The Tony Danza Tapdance Extravaganza


----------



## The Scenic View (Sep 4, 2010)

I heard he uses two ENGL Invader 150's with four Orange PPC's (the one's with the gk-100's in em) and a Ibanez RG 2228.


----------



## Kroker (Sep 17, 2010)

He has his own page now so you can check out his gear line up, but he uses a Lexicon mpx 1.


----------



## josh pelican (Sep 17, 2010)

The Scenic View said:


> I heard he uses two ENGL Invader 150's with four Orange PPC's (the one's with the gk-100's in em) and a Ibanez RG 2228.


 
He uses Orange HP cabinets, if I'm not mistaken. The two Invader's is correct.

His rack involves a Korg Tuner, Furman Power Conditioner, and Lexicon MPX-1 as others have mentioned.

He is on the board, but he probably doesn't get a chance to post much. There is an "interview" page where he answered a bunch of questions. Go find it and check his profile for gear. I think his username is "joshdanza" so you could search that, too.


----------



## Heineken (Sep 17, 2010)

Well since my very good friend did sound for them on their last tour, I found out that Josh also has some rerecorded guitar samples (which must be stored on the lexicon unit) that run through the other head and he also controls that via midi.


----------



## Razzy (Sep 17, 2010)

Heineken said:


> Saw em play last night in Windsor, put on a grrrreat show.
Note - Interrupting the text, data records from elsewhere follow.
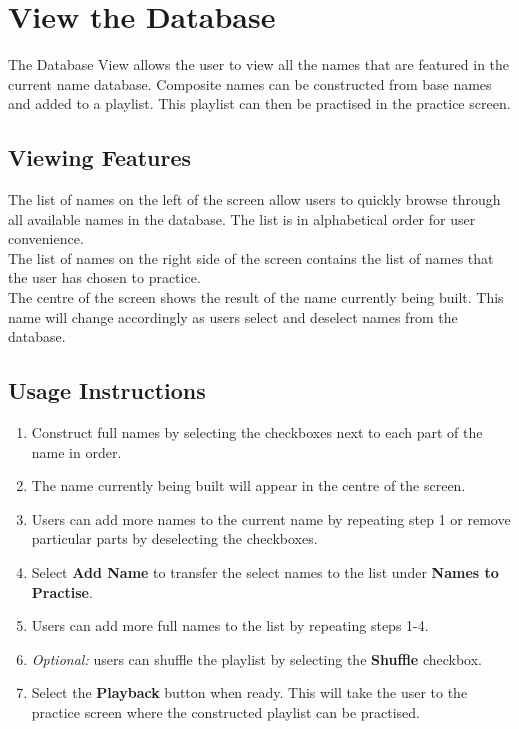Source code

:\documentclass{article}
\begin{document}
\section{View the Database}
The Database View allows the user to view all the names that are  featured in
the current name database. Composite names can be constructed from base names
and added to a playlist. This playlist can then be practised in the practice
screen.

\subsection{Viewing Features}
The list of names on the left of the screen allow users to quickly browse
through all available names in the database. The list is in alphabetical order
for user convenience. \\

The list of names on the right side of the screen contains the list of names
that the user has chosen to practice. \\

The centre of the screen shows the result of the name currently being built.
This name will change accordingly as users select and  deselect names from the
database.

\subsection{Usage Instructions}

\begin{enumerate}
	\item Construct full names by selecting the checkboxes next to each part of
	the name in order.

	\item The name currently being built will appear in the centre of the
	screen.

	\item Users can add more names to the current name by repeating step 1 or
	remove particular parts by deselecting the checkboxes.

	\item Select \textbf{Add Name} to transfer the select names to the list
	under \textbf{Names to Practise}.

	\item Users can add more full names to the list by repeating steps 1-4.

	\item {\em Optional: } users can shuffle the playlist by selecting the
	\textbf{Shuffle} checkbox.

	\item Select the \textbf{Playback} button when ready. This will take the
	user to the practice screen where the constructed playlist can be practised.

\end{enumerate}
\end{document}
But he definitely has great tone and I'm real curious about his rig. I know he runs a pair of ENGL heads (Invader I think?) through 2 Orange 4x12, and has a Rocktron Midi-mate to control switching, but I just don't understand what he uses to pull off some of the craziest noises from his guitar.
> 
> I'm guessing he also runs some kind of harmonizer or octave because some of his tapping/sweeping stuff sounds like there's more to it than just guitar->amp.
> 
> I wanted to ask him, but I assume not everyone wants to reveal their tricks of the trade.


 
edit: NVM It's been covered.

I opened for the Over the Limit tour when they came through Amarillo, and I actually got to talk to Josh for a bit. He's a really, really nice guy.


----------



## slayerrulesyo (Sep 18, 2010)

He also does some sort of weird harmonics too, upstroking and somehow getting pinched harmonics. That was his soundcheck in Houston. xD Kinda blew my mind.


----------



## techcoreriffman (Sep 18, 2010)

I'm almost positive that those are just natural harmonics. Because I can do the same thing with an upstroke on the 5th, 7th, 9th, 12th or 17th frets on my guitar. (If you just barely touch at least four of the strings and upstroke, I mean.)


----------



## slayerrulesyo (Sep 18, 2010)

techcoreriffman said:


> I'm almost positive that those are just natural harmonics. Because I can do the same thing with an upstroke on the 5th, 7th, 9th, 12th or 17th frets on my guitar. (If you just barely touch at least four of the strings and upstroke, I mean.)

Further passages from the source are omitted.